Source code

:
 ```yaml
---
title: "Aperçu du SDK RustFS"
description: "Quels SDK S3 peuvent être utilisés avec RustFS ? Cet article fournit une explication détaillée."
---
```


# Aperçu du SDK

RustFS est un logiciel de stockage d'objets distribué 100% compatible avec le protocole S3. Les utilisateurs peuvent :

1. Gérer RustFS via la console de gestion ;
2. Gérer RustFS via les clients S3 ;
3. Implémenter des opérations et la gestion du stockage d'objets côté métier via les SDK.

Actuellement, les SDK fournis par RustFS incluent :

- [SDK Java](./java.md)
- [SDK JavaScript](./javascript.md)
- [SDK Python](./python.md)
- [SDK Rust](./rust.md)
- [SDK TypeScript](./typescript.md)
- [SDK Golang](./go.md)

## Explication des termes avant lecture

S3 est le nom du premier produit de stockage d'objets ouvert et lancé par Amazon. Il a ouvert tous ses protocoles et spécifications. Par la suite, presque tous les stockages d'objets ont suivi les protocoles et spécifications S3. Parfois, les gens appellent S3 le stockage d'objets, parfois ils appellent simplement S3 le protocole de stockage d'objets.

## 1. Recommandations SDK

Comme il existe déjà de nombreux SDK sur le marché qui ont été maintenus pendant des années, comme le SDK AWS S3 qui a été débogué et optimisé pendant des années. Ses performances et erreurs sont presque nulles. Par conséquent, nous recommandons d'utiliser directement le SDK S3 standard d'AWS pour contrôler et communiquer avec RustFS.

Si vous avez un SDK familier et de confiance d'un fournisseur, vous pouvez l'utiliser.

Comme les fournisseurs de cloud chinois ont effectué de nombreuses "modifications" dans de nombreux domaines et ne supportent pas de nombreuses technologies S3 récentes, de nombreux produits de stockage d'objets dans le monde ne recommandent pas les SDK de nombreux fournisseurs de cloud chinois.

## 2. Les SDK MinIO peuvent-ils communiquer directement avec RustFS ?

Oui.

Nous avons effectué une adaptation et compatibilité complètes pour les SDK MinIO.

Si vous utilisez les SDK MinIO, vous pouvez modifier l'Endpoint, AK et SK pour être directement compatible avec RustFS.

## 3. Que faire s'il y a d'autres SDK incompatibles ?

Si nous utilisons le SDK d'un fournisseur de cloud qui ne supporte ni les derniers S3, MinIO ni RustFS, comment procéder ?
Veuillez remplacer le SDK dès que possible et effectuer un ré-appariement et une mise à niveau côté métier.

_ _ _ _ _ _ _

TASK PROMPT → There is a line above that contains "Comme les fournisseurs". Copy it and all later lines through the last, exactly, and leave out the rest.

ANSWER SECTION →
Comme les fournisseurs de cloud chinois ont effectué de nombreuses "modifications" dans de nombreux domaines et ne supportent pas de nombreuses technologies S3 récentes, de nombreux produits de stockage d'objets dans le monde ne recommandent pas les SDK de nombreux fournisseurs de cloud chinois.

## 2. Les SDK MinIO peuvent-ils communiquer directement avec RustFS ?

Oui.

Nous avons effectué une adaptation et compatibilité complètes pour les SDK MinIO.

Si vous utilisez les SDK MinIO, vous pouvez modifier l'Endpoint, AK et SK pour être directement compatible avec RustFS.

## 3. Que faire s'il y a d'autres SDK incompatibles ?

Si nous utilisons le SDK d'un fournisseur de cloud qui ne supporte ni les derniers S3, MinIO ni RustFS, comment procéder ?
Veuillez remplacer le SDK dès que possible et effectuer un ré-appariement et une mise à niveau côté métier.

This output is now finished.